▶ Brief: The lines from the top of the data down to the line with "Kirjasiksenikos" should be repeated exactly, both ends included.

▶ Data to process:
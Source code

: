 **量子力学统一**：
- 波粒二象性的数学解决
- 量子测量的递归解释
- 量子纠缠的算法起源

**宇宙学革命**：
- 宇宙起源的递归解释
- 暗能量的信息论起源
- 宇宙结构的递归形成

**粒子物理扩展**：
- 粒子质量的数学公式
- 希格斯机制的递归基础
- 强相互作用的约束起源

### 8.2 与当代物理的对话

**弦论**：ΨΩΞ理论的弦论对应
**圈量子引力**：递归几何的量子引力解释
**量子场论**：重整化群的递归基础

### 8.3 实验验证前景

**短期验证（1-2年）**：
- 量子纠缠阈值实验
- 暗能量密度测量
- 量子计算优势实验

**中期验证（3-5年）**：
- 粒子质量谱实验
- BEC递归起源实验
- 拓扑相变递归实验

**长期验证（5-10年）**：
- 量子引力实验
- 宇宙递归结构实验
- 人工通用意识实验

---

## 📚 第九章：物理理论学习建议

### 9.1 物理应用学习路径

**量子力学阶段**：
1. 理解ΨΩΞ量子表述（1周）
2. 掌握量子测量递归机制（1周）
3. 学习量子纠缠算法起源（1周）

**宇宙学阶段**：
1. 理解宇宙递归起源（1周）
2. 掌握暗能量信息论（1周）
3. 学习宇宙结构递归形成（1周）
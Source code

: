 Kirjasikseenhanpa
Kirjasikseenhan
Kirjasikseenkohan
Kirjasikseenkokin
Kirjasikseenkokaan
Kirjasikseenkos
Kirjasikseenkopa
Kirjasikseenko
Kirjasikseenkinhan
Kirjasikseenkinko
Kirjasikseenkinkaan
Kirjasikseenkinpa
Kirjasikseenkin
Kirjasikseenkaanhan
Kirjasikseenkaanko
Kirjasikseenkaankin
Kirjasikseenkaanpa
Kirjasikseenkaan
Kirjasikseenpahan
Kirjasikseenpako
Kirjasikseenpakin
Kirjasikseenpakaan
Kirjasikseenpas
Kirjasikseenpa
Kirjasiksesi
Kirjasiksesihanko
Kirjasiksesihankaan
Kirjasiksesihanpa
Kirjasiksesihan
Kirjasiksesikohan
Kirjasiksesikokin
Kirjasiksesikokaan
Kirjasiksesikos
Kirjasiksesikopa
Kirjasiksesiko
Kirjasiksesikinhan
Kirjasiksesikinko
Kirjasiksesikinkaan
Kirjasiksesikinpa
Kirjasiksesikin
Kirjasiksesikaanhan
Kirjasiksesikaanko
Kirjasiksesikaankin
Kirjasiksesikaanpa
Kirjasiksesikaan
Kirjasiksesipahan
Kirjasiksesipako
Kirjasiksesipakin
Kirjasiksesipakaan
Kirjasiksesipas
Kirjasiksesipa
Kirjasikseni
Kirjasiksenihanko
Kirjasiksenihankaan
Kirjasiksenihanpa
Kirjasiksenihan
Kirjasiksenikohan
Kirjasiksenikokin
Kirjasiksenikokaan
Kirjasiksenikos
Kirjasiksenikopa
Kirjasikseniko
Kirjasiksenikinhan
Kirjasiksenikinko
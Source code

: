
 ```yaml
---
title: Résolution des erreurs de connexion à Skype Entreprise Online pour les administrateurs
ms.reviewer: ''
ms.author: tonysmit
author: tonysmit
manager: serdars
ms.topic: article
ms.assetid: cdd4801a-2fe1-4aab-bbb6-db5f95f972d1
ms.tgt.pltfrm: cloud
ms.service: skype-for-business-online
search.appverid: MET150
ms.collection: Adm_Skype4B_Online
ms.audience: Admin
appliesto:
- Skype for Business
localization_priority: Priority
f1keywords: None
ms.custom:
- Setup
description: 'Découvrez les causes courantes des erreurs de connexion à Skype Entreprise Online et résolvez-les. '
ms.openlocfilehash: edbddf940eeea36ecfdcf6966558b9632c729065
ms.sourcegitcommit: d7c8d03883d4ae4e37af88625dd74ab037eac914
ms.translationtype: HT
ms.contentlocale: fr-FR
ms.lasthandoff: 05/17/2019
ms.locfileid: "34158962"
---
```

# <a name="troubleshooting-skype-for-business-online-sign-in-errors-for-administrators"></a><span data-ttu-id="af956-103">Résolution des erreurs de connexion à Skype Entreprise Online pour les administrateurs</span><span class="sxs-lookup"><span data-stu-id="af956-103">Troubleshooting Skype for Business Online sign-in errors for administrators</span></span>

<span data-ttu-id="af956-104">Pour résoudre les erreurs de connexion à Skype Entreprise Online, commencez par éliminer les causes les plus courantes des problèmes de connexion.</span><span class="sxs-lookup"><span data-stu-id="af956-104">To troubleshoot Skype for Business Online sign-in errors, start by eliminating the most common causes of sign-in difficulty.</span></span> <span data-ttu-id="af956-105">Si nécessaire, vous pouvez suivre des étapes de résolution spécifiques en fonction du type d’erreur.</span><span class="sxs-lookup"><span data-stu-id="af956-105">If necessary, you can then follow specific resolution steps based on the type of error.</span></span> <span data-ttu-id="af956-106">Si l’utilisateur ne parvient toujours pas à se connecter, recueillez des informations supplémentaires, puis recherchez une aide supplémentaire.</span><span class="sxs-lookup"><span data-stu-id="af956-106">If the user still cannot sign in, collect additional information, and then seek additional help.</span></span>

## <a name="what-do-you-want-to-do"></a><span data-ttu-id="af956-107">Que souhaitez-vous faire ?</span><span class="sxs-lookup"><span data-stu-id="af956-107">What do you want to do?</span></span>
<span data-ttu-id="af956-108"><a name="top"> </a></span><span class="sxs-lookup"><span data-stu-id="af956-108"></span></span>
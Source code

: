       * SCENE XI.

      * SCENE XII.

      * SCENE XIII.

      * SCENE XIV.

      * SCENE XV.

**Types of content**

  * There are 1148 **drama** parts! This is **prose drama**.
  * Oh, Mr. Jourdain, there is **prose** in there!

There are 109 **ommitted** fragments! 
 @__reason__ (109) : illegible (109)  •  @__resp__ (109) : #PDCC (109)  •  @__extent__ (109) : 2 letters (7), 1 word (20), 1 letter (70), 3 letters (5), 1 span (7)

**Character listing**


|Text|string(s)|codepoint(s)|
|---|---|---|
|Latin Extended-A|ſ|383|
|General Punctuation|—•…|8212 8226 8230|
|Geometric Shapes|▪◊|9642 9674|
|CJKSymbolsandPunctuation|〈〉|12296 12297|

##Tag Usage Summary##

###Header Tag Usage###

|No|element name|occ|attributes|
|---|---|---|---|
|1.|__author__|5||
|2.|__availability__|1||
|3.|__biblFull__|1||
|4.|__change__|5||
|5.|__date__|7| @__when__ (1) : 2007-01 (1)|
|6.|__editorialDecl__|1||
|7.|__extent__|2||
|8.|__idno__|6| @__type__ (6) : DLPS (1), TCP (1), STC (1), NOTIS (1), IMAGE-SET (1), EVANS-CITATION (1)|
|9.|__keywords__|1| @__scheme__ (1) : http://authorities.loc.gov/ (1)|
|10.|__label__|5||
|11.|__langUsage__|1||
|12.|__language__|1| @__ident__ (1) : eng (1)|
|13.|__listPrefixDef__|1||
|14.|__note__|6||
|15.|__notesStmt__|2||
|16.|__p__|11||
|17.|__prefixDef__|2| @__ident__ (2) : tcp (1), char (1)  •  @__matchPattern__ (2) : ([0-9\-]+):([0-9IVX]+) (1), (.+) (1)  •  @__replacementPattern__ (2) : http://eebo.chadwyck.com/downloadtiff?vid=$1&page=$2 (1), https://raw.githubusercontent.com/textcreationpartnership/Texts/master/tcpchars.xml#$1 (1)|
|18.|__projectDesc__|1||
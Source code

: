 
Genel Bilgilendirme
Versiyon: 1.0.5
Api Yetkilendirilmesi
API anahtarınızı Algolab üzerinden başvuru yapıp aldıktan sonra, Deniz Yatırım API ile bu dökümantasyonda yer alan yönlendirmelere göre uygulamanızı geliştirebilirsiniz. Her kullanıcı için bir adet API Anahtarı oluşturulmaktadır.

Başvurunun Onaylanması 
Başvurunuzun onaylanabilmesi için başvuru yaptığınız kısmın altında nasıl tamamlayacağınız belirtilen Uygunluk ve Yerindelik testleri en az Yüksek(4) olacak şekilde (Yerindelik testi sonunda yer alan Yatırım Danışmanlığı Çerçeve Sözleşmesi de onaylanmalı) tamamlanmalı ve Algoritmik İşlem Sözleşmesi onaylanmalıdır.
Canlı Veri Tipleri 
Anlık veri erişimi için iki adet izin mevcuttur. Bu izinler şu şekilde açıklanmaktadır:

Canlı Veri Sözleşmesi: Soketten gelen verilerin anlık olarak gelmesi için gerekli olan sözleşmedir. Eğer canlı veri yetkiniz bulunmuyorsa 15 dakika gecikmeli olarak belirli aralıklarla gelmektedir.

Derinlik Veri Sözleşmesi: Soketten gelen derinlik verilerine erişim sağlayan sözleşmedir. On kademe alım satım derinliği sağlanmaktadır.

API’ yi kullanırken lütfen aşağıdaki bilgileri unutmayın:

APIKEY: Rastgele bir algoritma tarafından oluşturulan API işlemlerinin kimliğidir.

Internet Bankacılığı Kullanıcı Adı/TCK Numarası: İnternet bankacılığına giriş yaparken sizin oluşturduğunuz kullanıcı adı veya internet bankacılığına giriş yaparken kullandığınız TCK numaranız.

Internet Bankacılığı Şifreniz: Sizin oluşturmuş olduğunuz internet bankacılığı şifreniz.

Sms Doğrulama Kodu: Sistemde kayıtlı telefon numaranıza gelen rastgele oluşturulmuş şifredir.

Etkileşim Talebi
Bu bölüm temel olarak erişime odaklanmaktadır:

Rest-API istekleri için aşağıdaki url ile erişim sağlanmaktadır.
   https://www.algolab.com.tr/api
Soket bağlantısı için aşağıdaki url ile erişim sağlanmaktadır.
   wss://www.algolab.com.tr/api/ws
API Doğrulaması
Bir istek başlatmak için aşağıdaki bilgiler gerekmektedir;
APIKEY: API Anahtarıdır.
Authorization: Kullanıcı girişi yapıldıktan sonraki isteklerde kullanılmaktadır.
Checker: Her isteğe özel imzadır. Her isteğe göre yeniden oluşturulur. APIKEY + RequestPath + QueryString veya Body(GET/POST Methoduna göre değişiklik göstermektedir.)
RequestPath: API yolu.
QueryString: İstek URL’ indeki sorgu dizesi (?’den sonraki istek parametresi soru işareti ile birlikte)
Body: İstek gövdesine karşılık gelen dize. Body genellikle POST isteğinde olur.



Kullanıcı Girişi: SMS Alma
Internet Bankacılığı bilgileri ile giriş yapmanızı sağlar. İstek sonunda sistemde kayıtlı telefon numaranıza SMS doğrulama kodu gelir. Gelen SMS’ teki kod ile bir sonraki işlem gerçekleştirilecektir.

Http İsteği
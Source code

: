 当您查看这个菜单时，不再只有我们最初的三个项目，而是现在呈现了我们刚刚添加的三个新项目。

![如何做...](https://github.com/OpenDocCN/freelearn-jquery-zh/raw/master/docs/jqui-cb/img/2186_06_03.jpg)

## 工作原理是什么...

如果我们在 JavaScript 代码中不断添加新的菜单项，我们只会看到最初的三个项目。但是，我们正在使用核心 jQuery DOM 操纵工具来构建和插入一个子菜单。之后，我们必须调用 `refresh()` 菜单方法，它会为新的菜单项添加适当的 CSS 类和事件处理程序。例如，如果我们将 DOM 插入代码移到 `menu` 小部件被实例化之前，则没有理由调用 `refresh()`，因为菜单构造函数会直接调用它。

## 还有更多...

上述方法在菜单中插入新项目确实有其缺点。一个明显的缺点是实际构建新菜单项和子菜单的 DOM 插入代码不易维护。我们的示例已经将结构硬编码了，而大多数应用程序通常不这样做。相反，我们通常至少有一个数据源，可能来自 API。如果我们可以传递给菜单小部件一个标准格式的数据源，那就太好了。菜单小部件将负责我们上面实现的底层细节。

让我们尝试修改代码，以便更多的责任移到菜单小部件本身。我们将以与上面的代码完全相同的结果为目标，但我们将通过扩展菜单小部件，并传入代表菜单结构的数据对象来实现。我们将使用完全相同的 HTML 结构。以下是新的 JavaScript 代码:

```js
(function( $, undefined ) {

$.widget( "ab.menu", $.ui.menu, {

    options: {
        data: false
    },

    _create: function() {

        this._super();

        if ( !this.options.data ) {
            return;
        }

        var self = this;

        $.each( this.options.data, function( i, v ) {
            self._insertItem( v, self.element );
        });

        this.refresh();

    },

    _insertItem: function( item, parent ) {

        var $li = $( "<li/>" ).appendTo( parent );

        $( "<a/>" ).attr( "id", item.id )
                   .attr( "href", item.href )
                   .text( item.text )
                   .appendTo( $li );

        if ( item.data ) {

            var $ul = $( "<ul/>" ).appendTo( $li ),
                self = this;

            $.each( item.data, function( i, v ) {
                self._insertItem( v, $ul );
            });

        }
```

▶ Response for this exercise:
Source code

: **量子力学统一**：
- 波粒二象性的数学解决
- 量子测量的递归解释
- 量子纠缠的算法起源

**宇宙学革命**：
- 宇宙起源的递归解释
- 暗能量的信息论起源
- 宇宙结构的递归形成

**粒子物理扩展**：
- 粒子质量的数学公式
- 希格斯机制的递归基础
- 强相互作用的约束起源

### 8.2 与当代物理的对话

**弦论**：ΨΩΞ理论的弦论对应
**圈量子引力**：递归几何的量子引力解释
**量子场论**：重整化群的递归基础

### 8.3 实验验证前景

**短期验证（1-2年）**：
- 量子纠缠阈值实验
- 暗能量密度测量
- 量子计算优势实验

**中期验证（3-5年）**：
- 粒子质量谱实验
- BEC递归起源实验
- 拓扑相变递归实验

**长期验证（5-10年）**：
- 量子引力实验
- 宇宙递归结构实验
- 人工通用意识实验

---

## 📚 第九章：物理理论学习建议

### 9.1 物理应用学习路径

**量子力学阶段**：
1. 理解ΨΩΞ量子表述（1周）
2. 掌握量子测量递归机制（1周）
3. 学习量子纠缠算法起源（1周）

**宇宙学阶段**：
1. 理解宇宙递归起源（1周）
2. 掌握暗能量信息论（1周）
3. 学习宇宙结构递归形成（1周）
Source code

: Kirjasikseenhanpa
Kirjasikseenhan
Kirjasikseenkohan
Kirjasikseenkokin
Kirjasikseenkokaan
Kirjasikseenkos
Kirjasikseenkopa
Kirjasikseenko
Kirjasikseenkinhan
Kirjasikseenkinko
Kirjasikseenkinkaan
Kirjasikseenkinpa
Kirjasikseenkin
Kirjasikseenkaanhan
Kirjasikseenkaanko
Kirjasikseenkaankin
Kirjasikseenkaanpa
Kirjasikseenkaan
Kirjasikseenpahan
Kirjasikseenpako
Kirjasikseenpakin
Kirjasikseenpakaan
Kirjasikseenpas
Kirjasikseenpa
Kirjasiksesi
Kirjasiksesihanko
Kirjasiksesihankaan
Kirjasiksesihanpa
Kirjasiksesihan
Kirjasiksesikohan
Kirjasiksesikokin
Kirjasiksesikokaan
Kirjasiksesikos
Kirjasiksesikopa
Kirjasiksesiko
Kirjasiksesikinhan
Kirjasiksesikinko
Kirjasiksesikinkaan
Kirjasiksesikinpa
Kirjasiksesikin
Kirjasiksesikaanhan
Kirjasiksesikaanko
Kirjasiksesikaankin
Kirjasiksesikaanpa
Kirjasiksesikaan
Kirjasiksesipahan
Kirjasiksesipako
Kirjasiksesipakin
Kirjasiksesipakaan
Kirjasiksesipas
Kirjasiksesipa
Kirjasikseni
Kirjasiksenihanko
Kirjasiksenihankaan
Kirjasiksenihanpa
Kirjasiksenihan
Kirjasiksenikohan
Kirjasiksenikokin
Kirjasiksenikokaan
Kirjasiksenikos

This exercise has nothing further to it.